Top of Data for review
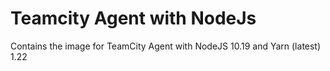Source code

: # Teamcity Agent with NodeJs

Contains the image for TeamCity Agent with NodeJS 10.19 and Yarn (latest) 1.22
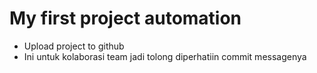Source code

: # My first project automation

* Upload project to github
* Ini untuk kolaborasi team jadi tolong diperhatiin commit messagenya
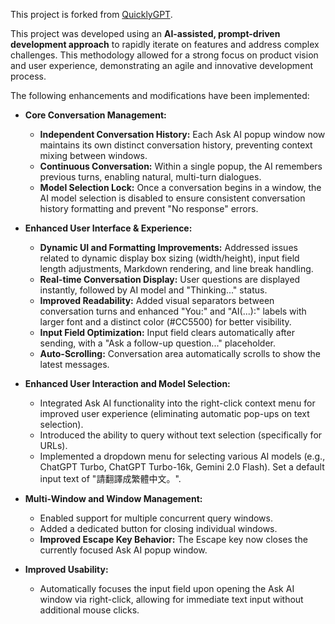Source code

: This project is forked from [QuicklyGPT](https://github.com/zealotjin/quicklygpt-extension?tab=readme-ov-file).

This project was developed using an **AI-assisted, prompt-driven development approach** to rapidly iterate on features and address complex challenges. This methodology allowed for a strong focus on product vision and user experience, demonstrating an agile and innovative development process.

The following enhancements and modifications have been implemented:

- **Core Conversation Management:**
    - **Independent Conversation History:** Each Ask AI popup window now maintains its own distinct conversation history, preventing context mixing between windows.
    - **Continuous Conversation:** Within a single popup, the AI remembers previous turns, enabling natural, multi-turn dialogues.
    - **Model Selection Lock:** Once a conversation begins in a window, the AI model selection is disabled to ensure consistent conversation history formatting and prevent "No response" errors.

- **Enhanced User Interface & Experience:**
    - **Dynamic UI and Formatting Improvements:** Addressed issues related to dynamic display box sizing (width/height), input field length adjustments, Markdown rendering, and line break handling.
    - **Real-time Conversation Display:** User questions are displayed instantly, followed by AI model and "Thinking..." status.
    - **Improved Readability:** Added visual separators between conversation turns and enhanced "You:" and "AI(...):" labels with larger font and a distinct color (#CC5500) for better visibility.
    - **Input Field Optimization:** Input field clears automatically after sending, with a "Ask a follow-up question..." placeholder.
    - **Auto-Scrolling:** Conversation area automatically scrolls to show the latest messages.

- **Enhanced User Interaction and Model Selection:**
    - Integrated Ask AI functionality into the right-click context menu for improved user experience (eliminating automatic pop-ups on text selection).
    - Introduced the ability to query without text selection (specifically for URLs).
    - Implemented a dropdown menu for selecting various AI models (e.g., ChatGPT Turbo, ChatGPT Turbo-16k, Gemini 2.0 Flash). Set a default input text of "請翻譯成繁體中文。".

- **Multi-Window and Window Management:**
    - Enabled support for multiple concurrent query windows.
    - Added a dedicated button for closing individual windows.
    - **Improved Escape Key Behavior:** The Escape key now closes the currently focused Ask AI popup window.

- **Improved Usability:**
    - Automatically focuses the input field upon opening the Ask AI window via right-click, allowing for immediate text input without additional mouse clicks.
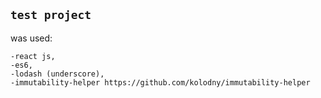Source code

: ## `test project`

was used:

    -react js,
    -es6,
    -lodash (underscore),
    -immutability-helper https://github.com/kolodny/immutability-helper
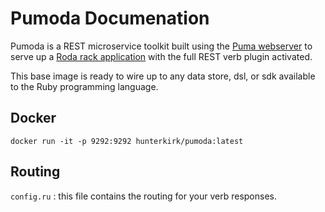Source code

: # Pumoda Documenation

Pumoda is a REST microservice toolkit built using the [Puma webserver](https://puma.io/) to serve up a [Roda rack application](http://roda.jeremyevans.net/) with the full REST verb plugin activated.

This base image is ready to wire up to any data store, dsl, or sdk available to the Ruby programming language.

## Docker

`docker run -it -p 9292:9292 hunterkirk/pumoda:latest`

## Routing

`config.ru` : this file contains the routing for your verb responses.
Bottom of Data for review
Top of Data for review
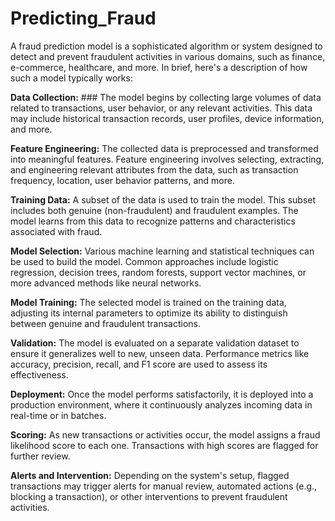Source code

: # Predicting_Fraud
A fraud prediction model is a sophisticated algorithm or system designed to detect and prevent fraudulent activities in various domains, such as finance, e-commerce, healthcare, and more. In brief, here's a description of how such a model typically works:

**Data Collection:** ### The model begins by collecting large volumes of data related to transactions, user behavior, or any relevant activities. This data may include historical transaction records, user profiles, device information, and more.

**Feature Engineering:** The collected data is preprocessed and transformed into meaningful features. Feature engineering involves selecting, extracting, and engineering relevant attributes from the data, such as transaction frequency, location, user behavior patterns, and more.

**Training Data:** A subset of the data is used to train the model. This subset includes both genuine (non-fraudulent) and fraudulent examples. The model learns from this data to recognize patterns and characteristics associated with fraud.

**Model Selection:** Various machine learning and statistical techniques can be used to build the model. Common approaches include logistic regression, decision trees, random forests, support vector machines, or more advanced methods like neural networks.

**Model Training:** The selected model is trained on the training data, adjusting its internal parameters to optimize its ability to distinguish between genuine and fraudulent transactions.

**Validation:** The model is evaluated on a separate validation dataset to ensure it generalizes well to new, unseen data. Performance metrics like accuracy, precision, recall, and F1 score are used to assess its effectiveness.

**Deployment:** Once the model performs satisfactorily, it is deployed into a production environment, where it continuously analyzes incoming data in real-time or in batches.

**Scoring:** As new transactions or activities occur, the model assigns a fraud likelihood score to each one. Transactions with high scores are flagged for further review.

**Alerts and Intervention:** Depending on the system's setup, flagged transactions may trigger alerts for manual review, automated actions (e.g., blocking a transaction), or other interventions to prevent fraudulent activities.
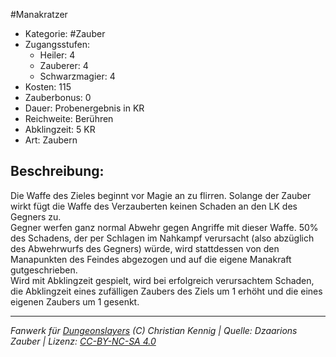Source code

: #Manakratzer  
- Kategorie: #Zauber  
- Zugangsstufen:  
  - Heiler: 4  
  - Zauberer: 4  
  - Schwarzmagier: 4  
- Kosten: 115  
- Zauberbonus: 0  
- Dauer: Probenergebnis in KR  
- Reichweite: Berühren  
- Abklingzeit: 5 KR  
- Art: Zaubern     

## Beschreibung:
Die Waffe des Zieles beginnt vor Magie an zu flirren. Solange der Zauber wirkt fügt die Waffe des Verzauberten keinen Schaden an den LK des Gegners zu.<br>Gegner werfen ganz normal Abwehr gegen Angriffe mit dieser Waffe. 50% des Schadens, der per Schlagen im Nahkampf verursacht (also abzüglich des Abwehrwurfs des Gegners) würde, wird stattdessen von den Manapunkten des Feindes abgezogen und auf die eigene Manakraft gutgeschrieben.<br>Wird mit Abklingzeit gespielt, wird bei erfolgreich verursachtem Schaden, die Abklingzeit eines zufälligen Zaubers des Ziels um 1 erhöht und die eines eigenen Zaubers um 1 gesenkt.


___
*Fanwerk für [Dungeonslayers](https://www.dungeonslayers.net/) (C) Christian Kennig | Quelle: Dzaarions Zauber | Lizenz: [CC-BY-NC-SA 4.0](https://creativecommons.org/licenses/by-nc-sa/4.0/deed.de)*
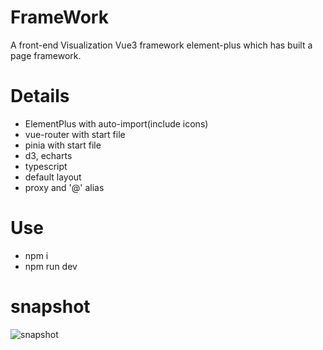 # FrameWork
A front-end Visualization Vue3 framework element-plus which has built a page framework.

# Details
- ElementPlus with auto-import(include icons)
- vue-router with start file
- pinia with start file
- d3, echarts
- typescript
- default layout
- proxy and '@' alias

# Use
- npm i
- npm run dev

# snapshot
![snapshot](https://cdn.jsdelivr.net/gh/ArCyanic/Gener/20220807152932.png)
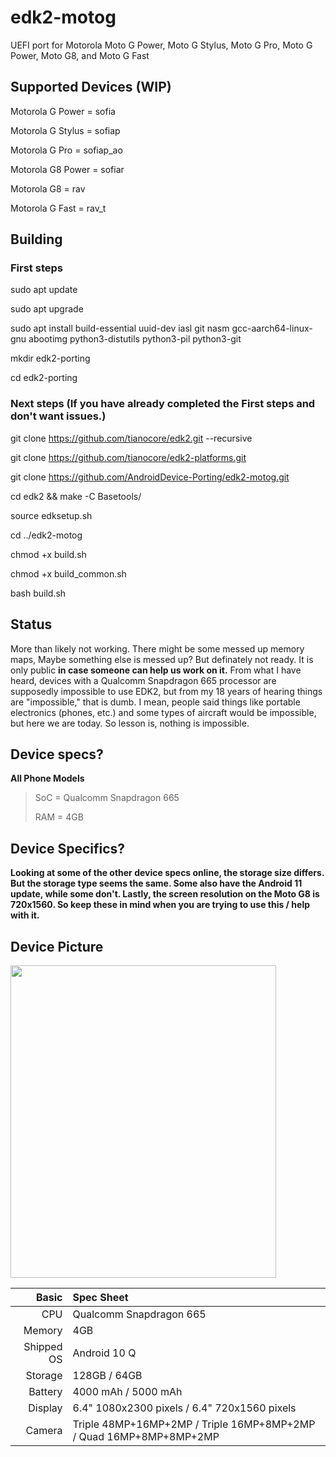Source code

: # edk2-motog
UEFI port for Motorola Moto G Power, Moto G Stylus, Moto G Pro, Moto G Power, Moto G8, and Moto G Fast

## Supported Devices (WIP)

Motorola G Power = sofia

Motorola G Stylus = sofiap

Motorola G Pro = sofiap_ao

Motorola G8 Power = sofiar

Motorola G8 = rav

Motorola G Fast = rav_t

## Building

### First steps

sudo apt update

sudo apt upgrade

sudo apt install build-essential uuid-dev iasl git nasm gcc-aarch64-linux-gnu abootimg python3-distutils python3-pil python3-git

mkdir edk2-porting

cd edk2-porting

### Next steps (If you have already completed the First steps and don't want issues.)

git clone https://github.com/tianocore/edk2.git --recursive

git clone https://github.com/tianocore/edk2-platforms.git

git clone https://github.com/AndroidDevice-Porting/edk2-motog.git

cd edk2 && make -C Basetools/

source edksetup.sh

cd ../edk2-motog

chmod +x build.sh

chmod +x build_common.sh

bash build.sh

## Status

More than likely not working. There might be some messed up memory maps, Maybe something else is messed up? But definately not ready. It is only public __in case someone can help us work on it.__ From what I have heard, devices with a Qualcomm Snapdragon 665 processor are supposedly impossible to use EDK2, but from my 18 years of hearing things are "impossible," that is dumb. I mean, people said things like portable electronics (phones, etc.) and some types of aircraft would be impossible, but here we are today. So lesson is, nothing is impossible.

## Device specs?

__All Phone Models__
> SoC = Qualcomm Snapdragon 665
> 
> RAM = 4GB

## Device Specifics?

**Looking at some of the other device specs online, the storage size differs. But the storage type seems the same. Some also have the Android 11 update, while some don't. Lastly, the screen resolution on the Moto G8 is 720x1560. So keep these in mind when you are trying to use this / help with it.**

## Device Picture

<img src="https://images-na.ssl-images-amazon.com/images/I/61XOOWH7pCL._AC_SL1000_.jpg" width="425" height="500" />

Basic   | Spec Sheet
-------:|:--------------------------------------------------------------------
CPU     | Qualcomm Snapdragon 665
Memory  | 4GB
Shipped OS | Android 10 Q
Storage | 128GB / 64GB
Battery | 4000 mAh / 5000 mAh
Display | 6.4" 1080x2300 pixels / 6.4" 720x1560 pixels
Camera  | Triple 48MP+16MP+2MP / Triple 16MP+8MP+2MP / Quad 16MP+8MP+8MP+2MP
Bottom of Data for review
Directions — Your response should be each line that includes the word "context", copied from the records.

Output for this exercise —
    - **Independent Conversation History:** Each Ask AI popup window now maintains its own distinct conversation history, preventing context mixing between windows.
    - Integrated Ask AI functionality into the right-click context menu for improved user experience (eliminating automatic pop-ups on text selection).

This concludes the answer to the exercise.